**PROBLEM STATEMENT**
Each line with the string "goal" is to be copied from the records below.

>>>>>

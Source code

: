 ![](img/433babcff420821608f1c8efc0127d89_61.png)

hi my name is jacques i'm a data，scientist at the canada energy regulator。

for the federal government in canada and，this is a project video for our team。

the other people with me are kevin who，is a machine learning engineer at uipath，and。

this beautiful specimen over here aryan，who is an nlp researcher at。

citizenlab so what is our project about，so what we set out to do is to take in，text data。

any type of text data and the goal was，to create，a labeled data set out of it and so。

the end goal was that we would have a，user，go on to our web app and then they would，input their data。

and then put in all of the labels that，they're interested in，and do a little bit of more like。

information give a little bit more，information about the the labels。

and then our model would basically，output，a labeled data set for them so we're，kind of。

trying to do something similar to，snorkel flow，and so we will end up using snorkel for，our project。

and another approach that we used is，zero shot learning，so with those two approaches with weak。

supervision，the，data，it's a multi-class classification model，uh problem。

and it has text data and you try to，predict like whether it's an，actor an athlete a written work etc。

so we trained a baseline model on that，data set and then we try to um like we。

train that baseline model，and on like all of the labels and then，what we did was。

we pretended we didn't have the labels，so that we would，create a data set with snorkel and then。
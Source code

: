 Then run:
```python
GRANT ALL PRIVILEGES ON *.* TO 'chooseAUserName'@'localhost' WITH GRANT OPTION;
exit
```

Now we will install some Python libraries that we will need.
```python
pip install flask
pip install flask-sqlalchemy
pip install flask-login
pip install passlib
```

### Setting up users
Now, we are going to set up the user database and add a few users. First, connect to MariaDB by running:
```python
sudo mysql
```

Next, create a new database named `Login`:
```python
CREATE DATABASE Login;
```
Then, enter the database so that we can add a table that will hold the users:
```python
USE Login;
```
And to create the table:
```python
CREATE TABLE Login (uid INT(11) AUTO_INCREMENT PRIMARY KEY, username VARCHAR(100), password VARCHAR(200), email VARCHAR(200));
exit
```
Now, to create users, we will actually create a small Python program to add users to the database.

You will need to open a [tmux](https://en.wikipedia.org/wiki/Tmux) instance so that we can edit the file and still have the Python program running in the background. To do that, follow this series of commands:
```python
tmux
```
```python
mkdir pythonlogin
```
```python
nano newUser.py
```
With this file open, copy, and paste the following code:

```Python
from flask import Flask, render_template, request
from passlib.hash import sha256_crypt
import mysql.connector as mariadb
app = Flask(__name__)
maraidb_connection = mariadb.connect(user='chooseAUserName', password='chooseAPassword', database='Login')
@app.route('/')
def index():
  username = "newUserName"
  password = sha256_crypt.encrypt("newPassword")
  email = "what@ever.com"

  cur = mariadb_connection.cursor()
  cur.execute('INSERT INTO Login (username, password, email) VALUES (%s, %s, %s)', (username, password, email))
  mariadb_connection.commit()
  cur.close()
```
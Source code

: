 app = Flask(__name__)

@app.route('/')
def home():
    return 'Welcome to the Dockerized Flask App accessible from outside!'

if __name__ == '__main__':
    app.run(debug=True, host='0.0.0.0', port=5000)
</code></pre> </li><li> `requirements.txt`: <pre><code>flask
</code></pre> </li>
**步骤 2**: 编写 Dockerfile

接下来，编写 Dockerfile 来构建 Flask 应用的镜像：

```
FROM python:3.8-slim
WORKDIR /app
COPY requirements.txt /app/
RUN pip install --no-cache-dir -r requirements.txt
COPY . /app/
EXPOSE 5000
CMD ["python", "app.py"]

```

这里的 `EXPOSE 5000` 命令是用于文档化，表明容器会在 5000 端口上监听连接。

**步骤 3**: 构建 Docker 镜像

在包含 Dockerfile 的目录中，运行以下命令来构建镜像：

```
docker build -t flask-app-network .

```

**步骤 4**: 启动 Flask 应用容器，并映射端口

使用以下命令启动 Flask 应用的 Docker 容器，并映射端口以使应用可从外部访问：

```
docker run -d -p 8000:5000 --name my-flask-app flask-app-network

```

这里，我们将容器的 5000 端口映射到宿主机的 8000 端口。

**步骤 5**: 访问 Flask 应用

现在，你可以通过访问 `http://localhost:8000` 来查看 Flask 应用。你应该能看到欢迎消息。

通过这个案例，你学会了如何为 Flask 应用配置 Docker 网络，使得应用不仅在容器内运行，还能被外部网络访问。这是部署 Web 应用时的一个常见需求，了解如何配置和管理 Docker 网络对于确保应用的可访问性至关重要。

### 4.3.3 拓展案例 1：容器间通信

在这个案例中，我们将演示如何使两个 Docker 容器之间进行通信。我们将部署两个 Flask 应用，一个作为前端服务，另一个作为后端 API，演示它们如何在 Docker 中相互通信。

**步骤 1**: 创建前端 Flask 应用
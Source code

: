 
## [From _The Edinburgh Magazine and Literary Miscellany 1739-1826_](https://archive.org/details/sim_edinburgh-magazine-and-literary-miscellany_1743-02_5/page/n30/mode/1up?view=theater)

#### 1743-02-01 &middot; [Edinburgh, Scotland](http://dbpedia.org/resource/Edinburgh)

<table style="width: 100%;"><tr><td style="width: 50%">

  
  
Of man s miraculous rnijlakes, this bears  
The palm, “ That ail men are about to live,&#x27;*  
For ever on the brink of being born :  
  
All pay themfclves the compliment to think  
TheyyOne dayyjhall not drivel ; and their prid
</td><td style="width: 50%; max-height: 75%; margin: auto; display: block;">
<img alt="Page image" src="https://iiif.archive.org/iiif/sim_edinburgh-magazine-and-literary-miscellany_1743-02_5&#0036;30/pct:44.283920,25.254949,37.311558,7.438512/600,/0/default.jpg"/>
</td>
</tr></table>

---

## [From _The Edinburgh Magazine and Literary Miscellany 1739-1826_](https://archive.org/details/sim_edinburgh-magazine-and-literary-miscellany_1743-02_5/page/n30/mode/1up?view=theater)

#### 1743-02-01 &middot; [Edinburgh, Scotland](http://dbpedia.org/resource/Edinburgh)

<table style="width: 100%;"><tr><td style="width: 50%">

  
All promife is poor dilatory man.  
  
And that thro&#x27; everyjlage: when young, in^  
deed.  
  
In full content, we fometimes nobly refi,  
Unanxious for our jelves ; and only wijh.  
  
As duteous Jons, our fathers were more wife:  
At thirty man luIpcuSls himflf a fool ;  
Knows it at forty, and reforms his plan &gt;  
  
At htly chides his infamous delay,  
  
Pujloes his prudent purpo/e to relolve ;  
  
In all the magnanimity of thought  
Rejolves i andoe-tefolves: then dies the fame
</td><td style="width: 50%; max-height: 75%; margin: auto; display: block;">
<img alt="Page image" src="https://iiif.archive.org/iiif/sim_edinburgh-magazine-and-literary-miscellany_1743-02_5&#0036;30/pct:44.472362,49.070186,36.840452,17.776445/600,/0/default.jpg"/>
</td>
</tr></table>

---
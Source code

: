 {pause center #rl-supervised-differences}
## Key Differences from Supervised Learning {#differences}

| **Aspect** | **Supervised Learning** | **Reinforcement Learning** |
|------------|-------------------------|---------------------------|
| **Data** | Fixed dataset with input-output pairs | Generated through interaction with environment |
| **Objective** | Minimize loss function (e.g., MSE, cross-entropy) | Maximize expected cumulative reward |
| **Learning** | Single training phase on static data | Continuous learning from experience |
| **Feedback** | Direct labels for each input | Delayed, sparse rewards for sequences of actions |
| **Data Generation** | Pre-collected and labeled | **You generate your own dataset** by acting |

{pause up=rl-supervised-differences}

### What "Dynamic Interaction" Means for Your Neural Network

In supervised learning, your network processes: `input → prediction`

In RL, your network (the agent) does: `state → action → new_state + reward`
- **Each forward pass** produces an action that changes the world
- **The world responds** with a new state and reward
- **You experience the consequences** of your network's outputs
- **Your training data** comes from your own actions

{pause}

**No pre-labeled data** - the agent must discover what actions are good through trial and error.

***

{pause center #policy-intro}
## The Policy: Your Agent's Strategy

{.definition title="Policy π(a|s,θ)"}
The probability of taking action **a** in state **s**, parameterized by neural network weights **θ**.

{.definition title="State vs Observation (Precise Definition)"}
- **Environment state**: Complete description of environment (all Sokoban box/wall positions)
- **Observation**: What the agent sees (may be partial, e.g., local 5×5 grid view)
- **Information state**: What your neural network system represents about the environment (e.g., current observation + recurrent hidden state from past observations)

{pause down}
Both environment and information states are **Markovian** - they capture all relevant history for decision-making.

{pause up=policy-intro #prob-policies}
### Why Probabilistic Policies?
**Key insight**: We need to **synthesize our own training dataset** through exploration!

<<<<<

**RESPONSE AREA**
any type of text data and the goal was，to create，a labeled data set out of it and so。
the end goal was that we would have a，user，go on to our web app and then they would，input their data。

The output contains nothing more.